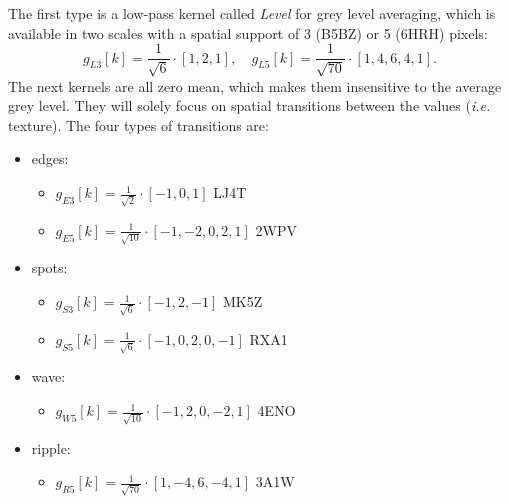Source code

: \documentclass[fleqn,a4paper,oneside,openany]{book}
\newcommand\textid[1]{{\normalsize{\idfont #1}}}
\begin{document}
The first type is a low-pass kernel called \emph{Level} for grey level averaging, which is available in two scales with a spatial support of 3 (\textid{B5BZ}) or 5 (\textid{6HRH}) pixels:
$$g_{L3}[k] = \frac{1}{\sqrt{6}}\cdot\left[ 1,2,1 \right],\quad g_{L5}[k] = \frac{1}{\sqrt{70}}\cdot\left[ 1,4,6,4,1 \right].$$
The next kernels are all zero mean, which makes them insensitive to the average grey level. They will solely focus on spatial transitions between the values (\textit{i.e.} texture). The four types of transitions are:
\begin{itemize}
    \item edges:
    \begin{itemize}
        \item \(g_{E3}[k] = \frac{1}{\sqrt{2}}\cdot\left[-1, 0, 1 \right]\) \hfill \textid{LJ4T}
        \item \(g_{E5}[k] = \frac{1}{\sqrt{10}}\cdot\left[-1, -2, 0, 2, 1 \right]\) \hfill \textid{2WPV}
    \end{itemize}
    \item spots:
    \begin{itemize}
        \item \(g_{S3}[k] = \frac{1}{\sqrt{6}}\cdot\left[-1, 2, -1 \right]\) \hfill \textid{MK5Z}
        \item \(g_{S5}[k] = \frac{1}{\sqrt{6}}\cdot\left[-1, 0, 2, 0, -1 \right]\) \hfill \textid{RXA1}
    \end{itemize}
    \item wave:
    \begin{itemize}
        \item \(g_{W5}[k] = \frac{1}{\sqrt{10}}\cdot\left[-1, 2, 0, -2, 1 \right]\) \hfill \textid{4ENO}
    \end{itemize}
    \item ripple:
    \begin{itemize}
        \item \(g_{R5}[k] = \frac{1}{\sqrt{70}}\cdot\left[ 1, -4, 6, -4, 1 \right]\) \hfill \textid{3A1W}
    \end{itemize}
\end{itemize}
\end{document}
_____
▶ What is needed: What do the lines above say from the one containing "The first type" down to the one containing "-4, 1 \right]\)"? Return them exactly, both end lines included, and only them.

▶ Answer space:
The first type is a low-pass kernel called \emph{Level} for grey level averaging, which is available in two scales with a spatial support of 3 (\textid{B5BZ}) or 5 (\textid{6HRH}) pixels:
$$g_{L3}[k] = \frac{1}{\sqrt{6}}\cdot\left[ 1,2,1 \right],\quad g_{L5}[k] = \frac{1}{\sqrt{70}}\cdot\left[ 1,4,6,4,1 \right].$$
The next kernels are all zero mean, which makes them insensitive to the average grey level. They will solely focus on spatial transitions between the values (\textit{i.e.} texture). The four types of transitions are:
\begin{itemize}
    \item edges:
    \begin{itemize}
        \item \(g_{E3}[k] = \frac{1}{\sqrt{2}}\cdot\left[-1, 0, 1 \right]\) \hfill \textid{LJ4T}
        \item \(g_{E5}[k] = \frac{1}{\sqrt{10}}\cdot\left[-1, -2, 0, 2, 1 \right]\) \hfill \textid{2WPV}
    \end{itemize}
    \item spots:
    \begin{itemize}
        \item \(g_{S3}[k] = \frac{1}{\sqrt{6}}\cdot\left[-1, 2, -1 \right]\) \hfill \textid{MK5Z}
        \item \(g_{S5}[k] = \frac{1}{\sqrt{6}}\cdot\left[-1, 0, 2, 0, -1 \right]\) \hfill \textid{RXA1}
    \end{itemize}
    \item wave:
    \begin{itemize}
        \item \(g_{W5}[k] = \frac{1}{\sqrt{10}}\cdot\left[-1, 2, 0, -2, 1 \right]\) \hfill \textid{4ENO}
    \end{itemize}
    \item ripple:
    \begin{itemize}
        \item \(g_{R5}[k] = \frac{1}{\sqrt{70}}\cdot\left[ 1, -4, 6, -4, 1 \right]\) \hfill \textid{3A1W}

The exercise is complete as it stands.